**Description of the task:** Copy all the entries word for word, but omit the pictures.

**Data for analysis:**

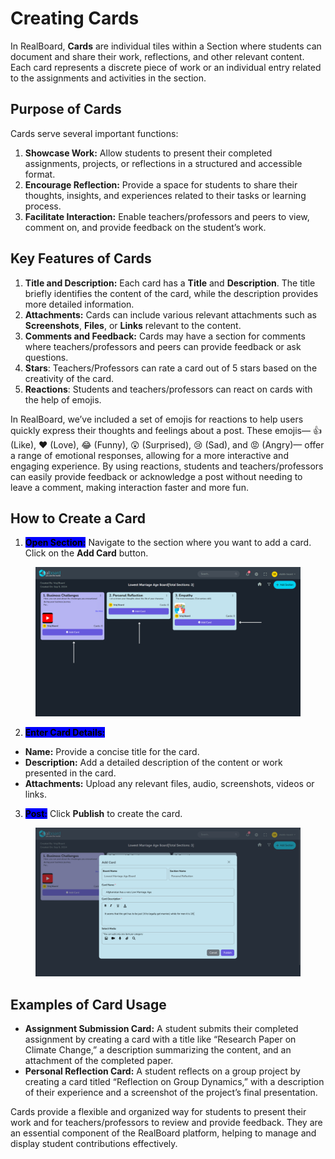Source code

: # Creating Cards

In RealBoard, **Cards** are individual tiles within a Section where students can document and share their work, reflections, and other relevant content. Each card represents a discrete piece of work or an individual entry related to the assignments and activities in the section.

## Purpose of Cards

Cards serve several important functions:

1. **Showcase Work:** Allow students to present their completed assignments, projects, or reflections in a structured and accessible format.
2. **Encourage Reflection:** Provide a space for students to share their thoughts, insights, and experiences related to their tasks or learning process.
3. **Facilitate Interaction:** Enable teachers/professors and peers to view, comment on, and provide feedback on the student’s work.

## Key Features of Cards

1. **Title and Description:** Each card has a **Title** and **Description**. The title briefly identifies the content of the card, while the description provides more detailed information.
2. **Attachments:** Cards can include various relevant attachments such as **Screenshots**, **Files**, or **Links** relevant to the content.
3. **Comments and Feedback:** Cards may have a section for comments where teachers/professors and peers can provide feedback or ask questions.
4. **Stars**: Teachers/Professors can rate a card out of 5 stars based on the creativity of the card.
5. **Reactions**: Students and teachers/professors can react on cards with the help of emojis.

In RealBoard, we’ve included a set of emojis for reactions to help users quickly express their thoughts and feelings about a post. These emojis— 👍 (Like), ❤️ (Love), 😂 (Funny), 😲 (Surprised), 😢 (Sad), and 😡 (Angry)— offer a range of emotional responses, allowing for a more interactive and engaging experience. By using reactions, students and teachers/professors can easily provide feedback or acknowledge a post without needing to leave a comment, making interaction faster and more fun.

## How to Create a Card

1. <mark style="background-color:blue;">**Open Section:**</mark> Navigate to the section where you want to add a card. Click on the **Add Card** button.

<figure><img src="../.gitbook/assets/Untitled design (10).png" alt=""><figcaption></figcaption></figure>

2. <mark style="background-color:blue;">**Enter Card Details:**</mark>

* **Name:** Provide a concise title for the card.
* **Description:** Add a detailed description of the content or work presented in the card.
* **Attachments:** Upload any relevant files, audio, screenshots, videos or links.

3. <mark style="background-color:blue;">**Post:**</mark> Click **Publish** to create the card.

<figure><img src="../.gitbook/assets/Screenshot 2024-09-05 172857.png" alt=""><figcaption></figcaption></figure>



## Examples of Card Usage

* **Assignment Submission Card:** A student submits their completed assignment by creating a card with a title like “Research Paper on Climate Change,” a description summarizing the content, and an attachment of the completed paper.
* **Personal Reflection Card:** A student reflects on a group project by creating a card titled “Reflection on Group Dynamics,” with a description of their experience and a screenshot of the project’s final presentation.

Cards provide a flexible and organized way for students to present their work and for teachers/professors to review and provide feedback. They are an essential component of the RealBoard platform, helping to manage and display student contributions effectively.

**Solution to this exercise:**
Source code

: # Creating Cards

In RealBoard, **Cards** are individual tiles within a Section where students can document and share their work, reflections, and other relevant content. Each card represents a discrete piece of work or an individual entry related to the assignments and activities in the section.

## Purpose of Cards

Cards serve several important functions:

1. **Showcase Work:** Allow students to present their completed assignments, projects, or reflections in a structured and accessible format.
2. **Encourage Reflection:** Provide a space for students to share their thoughts, insights, and experiences related to their tasks or learning process.
3. **Facilitate Interaction:** Enable teachers/professors and peers to view, comment on, and provide feedback on the student’s work.

## Key Features of Cards

1. **Title and Description:** Each card has a **Title** and **Description**. The title briefly identifies the content of the card, while the description provides more detailed information.
2. **Attachments:** Cards can include various relevant attachments such as **Screenshots**, **Files**, or **Links** relevant to the content.
3. **Comments and Feedback:** Cards may have a section for comments where teachers/professors and peers can provide feedback or ask questions.
4. **Stars**: Teachers/Professors can rate a card out of 5 stars based on the creativity of the card.
5. **Reactions**: Students and teachers/professors can react on cards with the help of emojis.

In RealBoard, we’ve included a set of emojis for reactions to help users quickly express their thoughts and feelings about a post. These emojis— 👍 (Like), ❤️ (Love), 😂 (Funny), 😲 (Surprised), 😢 (Sad), and 😡 (Angry)— offer a range of emotional responses, allowing for a more interactive and engaging experience. By using reactions, students and teachers/professors can easily provide feedback or acknowledge a post without needing to leave a comment, making interaction faster and more fun.

## How to Create a Card

1. <mark style="background-color:blue;">**Open Section:**</mark> Navigate to the section where you want to add a card. Click on the **Add Card** button.

<figure><img src="../.gitbook/assets/Untitled design (10).png" alt=""><figcaption></figcaption></figure>

2. <mark style="background-color:blue;">**Enter Card Details:**</mark>

* **Name:** Provide a concise title for the card.
* **Description:** Add a detailed description of the content or work presented in the card.
* **Attachments:** Upload any relevant files, audio, screenshots, videos or links.

3. <mark style="background-color:blue;">**Post:**</mark> Click **Publish** to create the card.

<figure><img src="../.gitbook/assets/Screenshot 2024-09-05 172857.png" alt=""><figcaption></figcaption></figure>



## Examples of Card Usage

* **Assignment Submission Card:** A student submits their completed assignment by creating a card with a title like “Research Paper on Climate Change,” a description summarizing the content, and an attachment of the completed paper.
* **Personal Reflection Card:** A student reflects on a group project by creating a card titled “Reflection on Group Dynamics,” with a description of their experience and a screenshot of the project’s final presentation.

Cards provide a flexible and organized way for students to present their work and for teachers/professors to review and provide feedback. They are an essential component of the RealBoard platform, helping to manage and display student contributions effectively.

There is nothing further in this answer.